§ **Exercise brief**
Of the entries below, restate word for word only the section that runs from the line with "Pooling de resurse" to the line with "la redundanța datelor", counting both ends.

BEGIN Given data

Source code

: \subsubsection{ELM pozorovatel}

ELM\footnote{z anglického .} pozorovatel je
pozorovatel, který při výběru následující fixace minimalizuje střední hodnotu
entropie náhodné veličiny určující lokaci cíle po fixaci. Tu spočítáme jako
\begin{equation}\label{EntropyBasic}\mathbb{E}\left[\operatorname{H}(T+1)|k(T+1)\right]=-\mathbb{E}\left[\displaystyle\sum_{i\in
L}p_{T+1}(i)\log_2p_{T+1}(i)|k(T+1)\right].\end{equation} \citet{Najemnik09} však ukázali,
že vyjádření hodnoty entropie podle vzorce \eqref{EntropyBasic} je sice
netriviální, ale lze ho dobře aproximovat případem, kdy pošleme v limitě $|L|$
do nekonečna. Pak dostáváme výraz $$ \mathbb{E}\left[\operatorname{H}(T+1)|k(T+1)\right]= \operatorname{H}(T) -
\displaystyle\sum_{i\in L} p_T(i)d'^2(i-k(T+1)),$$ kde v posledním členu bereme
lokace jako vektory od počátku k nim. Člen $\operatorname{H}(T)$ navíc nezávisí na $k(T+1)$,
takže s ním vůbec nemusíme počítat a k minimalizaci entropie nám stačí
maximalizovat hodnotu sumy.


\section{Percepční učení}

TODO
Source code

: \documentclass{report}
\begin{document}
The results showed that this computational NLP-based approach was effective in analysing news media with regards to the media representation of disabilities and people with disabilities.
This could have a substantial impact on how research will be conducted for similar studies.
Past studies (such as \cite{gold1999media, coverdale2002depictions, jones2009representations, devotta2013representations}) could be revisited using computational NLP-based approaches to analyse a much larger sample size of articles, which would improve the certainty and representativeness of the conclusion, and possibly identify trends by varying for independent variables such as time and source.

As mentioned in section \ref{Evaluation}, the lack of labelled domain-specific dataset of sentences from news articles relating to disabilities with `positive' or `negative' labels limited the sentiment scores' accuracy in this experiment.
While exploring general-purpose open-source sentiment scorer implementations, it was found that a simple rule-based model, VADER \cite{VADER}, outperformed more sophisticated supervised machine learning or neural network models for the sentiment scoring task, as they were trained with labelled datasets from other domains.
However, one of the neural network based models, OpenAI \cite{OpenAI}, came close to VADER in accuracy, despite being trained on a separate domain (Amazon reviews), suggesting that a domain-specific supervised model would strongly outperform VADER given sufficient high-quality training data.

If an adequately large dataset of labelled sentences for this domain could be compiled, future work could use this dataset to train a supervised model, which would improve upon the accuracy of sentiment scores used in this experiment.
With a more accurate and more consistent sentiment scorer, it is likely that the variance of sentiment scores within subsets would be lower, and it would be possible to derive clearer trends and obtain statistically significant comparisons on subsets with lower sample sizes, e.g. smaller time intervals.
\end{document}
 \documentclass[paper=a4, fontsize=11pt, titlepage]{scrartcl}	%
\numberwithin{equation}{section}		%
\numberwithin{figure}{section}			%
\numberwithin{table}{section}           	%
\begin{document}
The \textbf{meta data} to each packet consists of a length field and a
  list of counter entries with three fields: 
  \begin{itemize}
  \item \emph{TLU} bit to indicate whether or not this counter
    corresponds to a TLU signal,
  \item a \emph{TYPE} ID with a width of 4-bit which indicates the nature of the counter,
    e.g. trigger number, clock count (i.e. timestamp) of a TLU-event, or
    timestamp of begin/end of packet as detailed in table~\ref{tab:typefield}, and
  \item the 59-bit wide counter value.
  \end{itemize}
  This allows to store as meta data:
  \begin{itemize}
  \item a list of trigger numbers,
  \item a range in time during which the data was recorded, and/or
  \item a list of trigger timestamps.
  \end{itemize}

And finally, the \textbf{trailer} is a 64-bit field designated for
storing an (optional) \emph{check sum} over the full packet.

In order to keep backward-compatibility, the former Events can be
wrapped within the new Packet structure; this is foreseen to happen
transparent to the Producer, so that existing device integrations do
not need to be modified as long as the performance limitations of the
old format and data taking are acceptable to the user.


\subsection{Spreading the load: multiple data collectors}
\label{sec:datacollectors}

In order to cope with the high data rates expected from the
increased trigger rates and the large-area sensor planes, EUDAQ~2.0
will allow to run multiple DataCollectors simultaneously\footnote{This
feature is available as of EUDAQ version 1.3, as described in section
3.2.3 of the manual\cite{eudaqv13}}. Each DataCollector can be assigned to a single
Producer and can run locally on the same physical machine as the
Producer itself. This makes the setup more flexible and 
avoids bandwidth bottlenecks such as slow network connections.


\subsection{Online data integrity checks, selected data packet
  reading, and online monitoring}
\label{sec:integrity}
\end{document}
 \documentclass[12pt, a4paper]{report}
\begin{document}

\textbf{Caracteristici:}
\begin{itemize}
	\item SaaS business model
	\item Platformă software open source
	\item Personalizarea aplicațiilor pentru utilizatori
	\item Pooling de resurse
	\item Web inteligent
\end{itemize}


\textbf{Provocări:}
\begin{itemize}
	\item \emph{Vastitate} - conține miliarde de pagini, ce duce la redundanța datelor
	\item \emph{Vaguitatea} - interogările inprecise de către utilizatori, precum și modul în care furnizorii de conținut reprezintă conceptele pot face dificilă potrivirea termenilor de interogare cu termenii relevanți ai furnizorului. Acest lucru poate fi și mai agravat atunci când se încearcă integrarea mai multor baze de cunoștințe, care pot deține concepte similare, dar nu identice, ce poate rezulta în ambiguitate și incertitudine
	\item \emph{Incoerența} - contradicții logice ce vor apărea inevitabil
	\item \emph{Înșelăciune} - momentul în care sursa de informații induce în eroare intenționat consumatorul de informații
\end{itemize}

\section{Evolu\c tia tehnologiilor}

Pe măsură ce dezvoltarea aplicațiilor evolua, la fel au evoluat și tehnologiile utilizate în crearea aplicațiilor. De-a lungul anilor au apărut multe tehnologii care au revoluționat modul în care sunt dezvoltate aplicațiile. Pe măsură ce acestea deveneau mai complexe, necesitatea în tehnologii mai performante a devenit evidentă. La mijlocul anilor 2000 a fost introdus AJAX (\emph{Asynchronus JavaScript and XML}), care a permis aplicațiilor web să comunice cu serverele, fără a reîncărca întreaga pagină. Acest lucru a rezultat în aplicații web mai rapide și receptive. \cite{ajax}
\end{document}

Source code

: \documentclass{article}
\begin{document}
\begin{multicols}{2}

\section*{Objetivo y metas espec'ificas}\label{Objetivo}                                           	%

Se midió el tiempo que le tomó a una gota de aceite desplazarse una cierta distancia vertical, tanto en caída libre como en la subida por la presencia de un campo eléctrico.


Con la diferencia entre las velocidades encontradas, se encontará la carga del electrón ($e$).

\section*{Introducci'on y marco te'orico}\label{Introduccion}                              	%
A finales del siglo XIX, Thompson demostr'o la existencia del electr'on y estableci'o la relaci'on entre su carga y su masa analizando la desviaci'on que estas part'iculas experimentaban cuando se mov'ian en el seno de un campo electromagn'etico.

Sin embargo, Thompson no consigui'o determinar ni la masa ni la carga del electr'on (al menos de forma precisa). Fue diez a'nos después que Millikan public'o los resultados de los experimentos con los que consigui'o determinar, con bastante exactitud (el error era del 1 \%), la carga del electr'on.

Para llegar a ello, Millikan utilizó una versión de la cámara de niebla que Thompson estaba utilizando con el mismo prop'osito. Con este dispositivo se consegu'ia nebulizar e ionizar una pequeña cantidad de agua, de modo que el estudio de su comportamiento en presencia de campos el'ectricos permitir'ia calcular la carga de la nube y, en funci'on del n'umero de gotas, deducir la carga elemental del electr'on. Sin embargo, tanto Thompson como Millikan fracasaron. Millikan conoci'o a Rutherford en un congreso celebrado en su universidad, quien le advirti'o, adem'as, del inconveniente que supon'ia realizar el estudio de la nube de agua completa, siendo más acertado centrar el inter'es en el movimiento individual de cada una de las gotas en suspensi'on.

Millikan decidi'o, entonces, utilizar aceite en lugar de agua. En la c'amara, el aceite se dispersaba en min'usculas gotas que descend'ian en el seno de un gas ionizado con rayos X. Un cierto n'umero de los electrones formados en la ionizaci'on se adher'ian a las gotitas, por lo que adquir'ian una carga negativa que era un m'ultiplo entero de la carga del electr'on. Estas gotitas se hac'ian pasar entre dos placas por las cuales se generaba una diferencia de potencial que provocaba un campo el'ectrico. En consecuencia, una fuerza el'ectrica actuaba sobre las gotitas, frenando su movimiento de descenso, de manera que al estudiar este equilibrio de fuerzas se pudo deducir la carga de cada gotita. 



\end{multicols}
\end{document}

END Given data

§ **Reply**
	\item Pooling de resurse
	\item Web inteligent
\end{itemize}


\textbf{Provocări:}
\begin{itemize}
	\item \emph{Vastitate} - conține miliarde de pagini, ce duce la redundanța datelor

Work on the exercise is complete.